2. **`prompts/` directory:**
- Log initial eigenprompt clearly as `prompts/001_initial_eigenprompt.md`.
- Log ChatGPT API's full responses (code, documentation, README) as `prompts/001_response.md`.
- Future interactions follow sequential convention (e.g., `002_refinement_prompt.md`, `002_response.md`).
**V. Output Format (Concise & Complete):**
- Clearly named source code files according to module criteria (e.g., `module_name.py`).
- Clearly named unit test files aligned with testing framework (e.g., `test_module_name.py`).
- Complete and concise README.md file content.
- Confirmation that automated validation via Cline Workspace Rules has executed successfully or corrections documented explicitly.
- Confirmation of structured prompt logging.
---
**Illustrative Usage Example:**
**Objective:** Generate efficient Python code for calculating Fibonacci numbers with memoization, fully tested and automatically validated via Cline Workspace Rules.
- **Code Specifications:**
- Input: non-negative integer `n`; Output: nth Fibonacci number.
- Use memoization for efficiency, with clear descriptive comments.
- Error Handling: Raise explicit `ValueError` on negative input.
- Python version: 3.10; Adhere strictly to PEP 8 style.
- **Unit Testing:**
- Framework: `unittest`.
- Test cases: `fib(0)`→`0`, `fib(1)`→`1`, `fib(10)`→`55`, `fib(20)`→`6765`; negative inputs raise `ValueError`.
- **Automated Validation (Cline Workflow):**
- Upon running tests in terminal through ChatGPT API integration with VS Code, check terminal output immediately.
- Automatically examine the "Problems" pane for errors or warnings.
- If issues detected, automatically re-inspect code, clearly identify and implement fixes, and iteratively rerun validation steps until no problems remain.
- **Project Structure & Logs:**
- Create README.md, `prompts/` structure and log prompts/responses precisely as described.
- **Final Output:**
- Files: `fibonacci.py`, `test_fibonacci.py`, `README.md`.
- Explicit confirmation that code and tests execute without errors or warnings and validation is automated successfully.

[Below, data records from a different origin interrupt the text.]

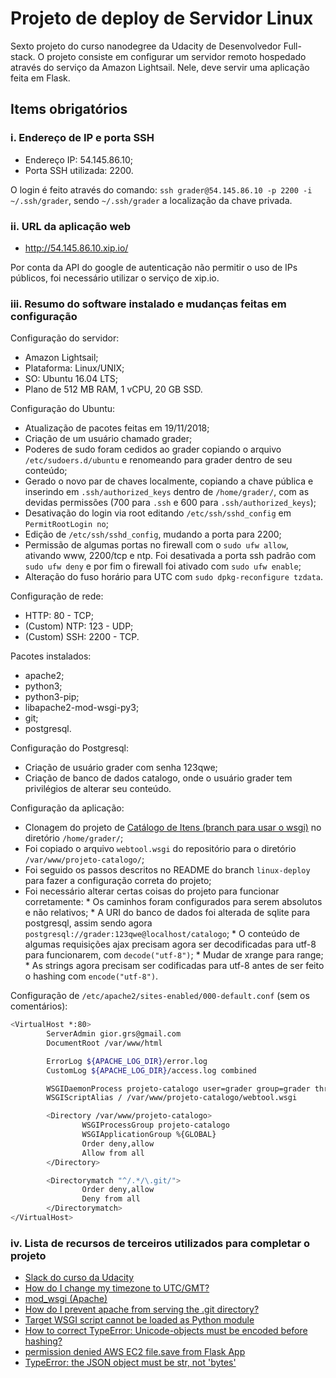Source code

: # Projeto de deploy de Servidor Linux
Sexto projeto do curso nanodegree da Udacity de Desenvolvedor Full-stack. O projeto consiste em configurar um servidor remoto hospedado através do serviço da Amazon Lightsail. Nele, deve servir uma aplicação feita em Flask.

## Items obrigatórios

### i. Endereço de IP e porta SSH
- Endereço IP: 54.145.86.10;
- Porta SSH utilizada: 2200.

O login é feito através do comando: `ssh grader@54.145.86.10 -p 2200 -i ~/.ssh/grader`, sendo `~/.ssh/grader` a localização da chave privada.

### ii. URL da aplicação web
- http://54.145.86.10.xip.io/

Por conta da API do google de autenticação não permitir o uso de IPs públicos, foi necessário utilizar o serviço de xip.io.

### iii. Resumo do software instalado e mudanças feitas em configuração
Configuração do servidor:
- Amazon Lightsail;
- Plataforma: Linux/UNIX;
- SO: Ubuntu 16.04 LTS;
- Plano de 512 MB RAM, 1 vCPU, 20 GB SSD.

Configuração do Ubuntu:
- Atualização de pacotes feitas em 19/11/2018;
- Criação de um usuário chamado grader;
- Poderes de sudo foram cedidos ao grader copiando o arquivo `/etc/sudoers.d/ubuntu` e renomeando para grader dentro de seu conteúdo;
- Gerado o novo par de chaves localmente, copiando a chave pública e inserindo em `.ssh/authorized_keys` dentro de `/home/grader/`, com as devidas permissões (700 para `.ssh` e 600 para `.ssh/authorized_keys`);
- Desativação do login via root editando `/etc/ssh/sshd_config` em `PermitRootLogin no`;
- Edição de `/etc/ssh/sshd_config`, mudando a porta para 2200;
- Permissão de algumas portas no firewall com o `sudo ufw allow`, ativando www, 2200/tcp e ntp. Foi desativada a porta ssh padrão com `sudo ufw deny` e por fim o firewall foi ativado com `sudo ufw enable`;
- Alteração do fuso horário para UTC com `sudo dpkg-reconfigure tzdata`.

Configuração de rede:
- HTTP: 80 - TCP;
- (Custom) NTP: 123 - UDP;
- (Custom) SSH: 2200 - TCP.

Pacotes instalados:
- apache2;
- python3;
- python3-pip;
- libapache2-mod-wsgi-py3;
- git;
- postgresql.

Configuração do Postgresql:
- Criação de usuário grader com senha 123qwe;
- Criação de banco de dados catalogo, onde o usuário grader tem privilégios de alterar seu conteúdo.

Configuração da aplicação:
- Clonagem do projeto de [Catálogo de Itens (branch para usar o wsgi)](https://github.com/giordanna/projeto-catalogo/tree/linux-deploy) no diretório `/home/grader/`;
- Foi copiado o arquivo `webtool.wsgi` do repositório para o diretório `/var/www/projeto-catalogo/`;
- Foi seguido os passos descritos no README do branch `linux-deploy` para fazer a configuração correta do projeto;
- Foi necessário alterar certas coisas do projeto para funcionar corretamente:
        * Os caminhos foram configurados para serem absolutos e não relativos;
        * A URI do banco de dados foi alterada de sqlite para postgresql, assim sendo agora `postgresql://grader:123qwe@localhost/catalogo`;
        * O conteúdo de algumas requisições ajax precisam agora ser decodificadas para utf-8 para funcionarem, com `decode("utf-8")`;
        * Mudar de xrange para range;
        * As strings agora precisam ser codificadas para utf-8 antes de ser feito o hashing com `encode("utf-8")`.     

Configuração de `/etc/apache2/sites-enabled/000-default.conf` (sem os comentários):
```sh
<VirtualHost *:80>
        ServerAdmin gior.grs@gmail.com
        DocumentRoot /var/www/html

        ErrorLog ${APACHE_LOG_DIR}/error.log
        CustomLog ${APACHE_LOG_DIR}/access.log combined

        WSGIDaemonProcess projeto-catalogo user=grader group=grader threads=5
        WSGIScriptAlias / /var/www/projeto-catalogo/webtool.wsgi

        <Directory /var/www/projeto-catalogo>
                WSGIProcessGroup projeto-catalogo
                WSGIApplicationGroup %{GLOBAL}
                Order deny,allow
                Allow from all
        </Directory>

        <Directorymatch "^/.*/\.git/">
                Order deny,allow
                Deny from all
        </Directorymatch>
</VirtualHost>
```

### iv. Lista de recursos de terceiros utilizados para completar o projeto
- [Slack do curso da Udacity](https://br-udacity-fullstack.slack.com/messages/C8E7UHPM5/)
- [How do I change my timezone to UTC/GMT?](https://askubuntu.com/questions/138423/how-do-i-change-my-timezone-to-utc-gmt)
- [mod_wsgi (Apache)](http://flask.pocoo.org/docs/1.0/deploying/mod_wsgi/)
- [How do I prevent apache from serving the .git directory?](https://serverfault.com/questions/128069/how-do-i-prevent-apache-from-serving-the-git-directory)
- [Target WSGI script cannot be loaded as Python module](https://stackoverflow.com/questions/6454564/target-wsgi-script-cannot-be-loaded-as-python-module)
- [How to correct TypeError: Unicode-objects must be encoded before hashing?](https://stackoverflow.com/questions/7585307/how-to-correct-typeerror-unicode-objects-must-be-encoded-before-hashing)
- [permission denied AWS EC2 file.save from Flask App](https://stackoverflow.com/questions/34320280/permission-denied-aws-ec2-file-save-from-flask-app)
- [TypeError: the JSON object must be str, not 'bytes'](https://stackoverflow.com/questions/42683478/typeerror-the-json-object-must-be-str-not-bytes)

Step 1 – Initialize project folders¶
TASK
Create the following directory structure in the current repo
data/
map/
code/
prompts/
Acknowledge when folders exist.
Step 2 – Download & unzip “snow” dataset¶
TASK
1. Download https://geodacenter.github.io/data-and-lab/data/snow.zip into data/
2. Unzip it in place, then delete the original .zip
3. Write a brief summary of extracted files
Use Python scripting; save the script as code/download_data.py
Step 3 – Organize GeoJSON layers¶
TASK
In the unzipped snow dataset, locate every *.geojson file.
Move the .geojson files into the map/ folder
Ignore all other file types.
Confirm moves as successful.
Step 4 – Summarize accompanying PDFs¶
TASK
Within data/snow/, there are several PDF documentation files.
1. Extract their plain-text content and generate a markdown summary (≤ 200 words) of key variables & metadata.
2. Save these markdown text as data/snow_docs_summary.md
Step 5 – Build a storytelling Leaflet map¶
TASK
Using Leaflet HTML, CSS, and JavaScript, create
map/snow_storymap.html
Requirements:
• The HTML must scroll like a Story Map,
• Layers appear when scrolled to and disappear when they are scrolled past
• Summarized text explains the relevance and meaning of each data set
• Use chloropleth colors for presence or absence of observations, such as 'deaths' and 'deathdens' for deaths and death density
• add the death count to polygons but not point layers
• Run local python web server on a high random port (e.g., 51234) to avoid conflicts
Step 6 – Iterate for aesthetics¶
TASK
Open map/snow_storymap.html and critique its look (colors, fonts, layout).
Suggest up to three improvements.
Wait for user approval, then implement changes inside the same file.
Step 7 – Log every prompt¶
TASK
Create code/log_prompts.py that appends each user & assistant message
from this session into prompts/session_<timestamp>.md
Ensure it runs automatically at the end of each assistant response.
Step 8 – Commit & push¶
TASK
Git add all new/modified files
Commit with message "Add snow GIS story-map lab"
Push to <your-GitHub-remote>
Report the commit URL on success.
Next Steps¶
• Experiment with alternative datasets (CDC SVI, Tiger/Line, etc.)
• Swap in QGISMCP to automate desktop GIS steps.
• Deploy the map via GitHub Pages or Netlify.